Hoy, quienes están pagando el precio más alto son las familias de las víctimas. Además del dolor físico y emocional, enfrentan gastos médicos impagables: medicamentos, cirugías, injertos de piel y largas estancias hospitalarias. El Estado, que debió prevenir y regular, brilla por su ausencia. No hay apoyos reales, no hay indemnizaciones, no hay justicia.

La pregunta es obligada: ¿dónde está el alcalde Pepe Chedraui? ¿Dónde está el gobierno municipal responsable de otorgar permisos y vigilar que se cumplan las normas de seguridad? ¿Cuántos muertos más se necesitan para que la gobernación municipal actúe? ¿Cuántos quemados más para que retiren estos puestos que operan con tanques de gas sin supervisión alguna?

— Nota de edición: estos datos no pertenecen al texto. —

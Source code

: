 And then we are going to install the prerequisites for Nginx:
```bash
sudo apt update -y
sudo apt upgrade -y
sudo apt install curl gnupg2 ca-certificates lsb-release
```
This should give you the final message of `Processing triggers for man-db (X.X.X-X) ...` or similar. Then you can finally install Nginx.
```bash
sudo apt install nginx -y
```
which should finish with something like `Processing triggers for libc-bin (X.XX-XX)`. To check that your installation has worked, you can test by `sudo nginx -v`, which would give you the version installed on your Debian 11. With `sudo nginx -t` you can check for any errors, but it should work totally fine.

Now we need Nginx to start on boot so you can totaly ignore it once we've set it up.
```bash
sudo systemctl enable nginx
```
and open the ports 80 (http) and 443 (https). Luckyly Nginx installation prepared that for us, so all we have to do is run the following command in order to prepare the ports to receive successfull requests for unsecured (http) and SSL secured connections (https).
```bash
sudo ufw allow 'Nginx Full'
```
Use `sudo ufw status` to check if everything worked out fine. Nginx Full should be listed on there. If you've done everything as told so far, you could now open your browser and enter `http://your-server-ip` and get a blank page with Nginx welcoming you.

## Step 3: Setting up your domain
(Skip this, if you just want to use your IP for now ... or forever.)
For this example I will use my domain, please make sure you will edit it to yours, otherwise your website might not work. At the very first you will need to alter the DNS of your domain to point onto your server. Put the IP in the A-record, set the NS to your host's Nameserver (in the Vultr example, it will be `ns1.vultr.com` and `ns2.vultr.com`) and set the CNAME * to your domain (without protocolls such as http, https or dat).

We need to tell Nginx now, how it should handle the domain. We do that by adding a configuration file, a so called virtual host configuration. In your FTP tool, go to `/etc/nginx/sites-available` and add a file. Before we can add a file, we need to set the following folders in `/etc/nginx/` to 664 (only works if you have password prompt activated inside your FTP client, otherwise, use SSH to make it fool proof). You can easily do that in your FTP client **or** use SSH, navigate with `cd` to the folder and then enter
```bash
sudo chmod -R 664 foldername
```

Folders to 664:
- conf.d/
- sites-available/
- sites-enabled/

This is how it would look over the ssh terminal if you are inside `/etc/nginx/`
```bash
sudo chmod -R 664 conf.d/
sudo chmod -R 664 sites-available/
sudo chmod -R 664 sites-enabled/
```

La explosión de la 11 Sur dejó al descubierto lo que muchos ya sabían y denunciaban: la tolerancia a los puestos ambulantes peligrosos no es casualidad, es negocio. Un negocio sostenido por “moches”, por inspecciones simuladas y por un sistema que prefiere recaudar ilegalmente antes que proteger vidas humanas.

Mientras una niña ya fue enterrada y otras personas luchan por sobrevivir, el Ayuntamiento guarda silencio o se limita a discursos vacíos. No hay investigaciones serias, no hay sanciones ejemplares y no hay una estrategia para retirar estos riesgos de la vía pública. La indiferencia oficial resulta tan ofensiva como la corrupción que la provoca.

Gobernar no es posar para la foto ni inaugurar obras. Gobernar es prevenir tragedias. Y en la 11 Sur, el gobierno municipal de Puebla falló de manera rotunda. Si no hay consecuencias, esta no será la última explosión. La siguiente tragedia ya está en camino, y también tendrá responsables, aunque hoy se empeñen en esconderlos.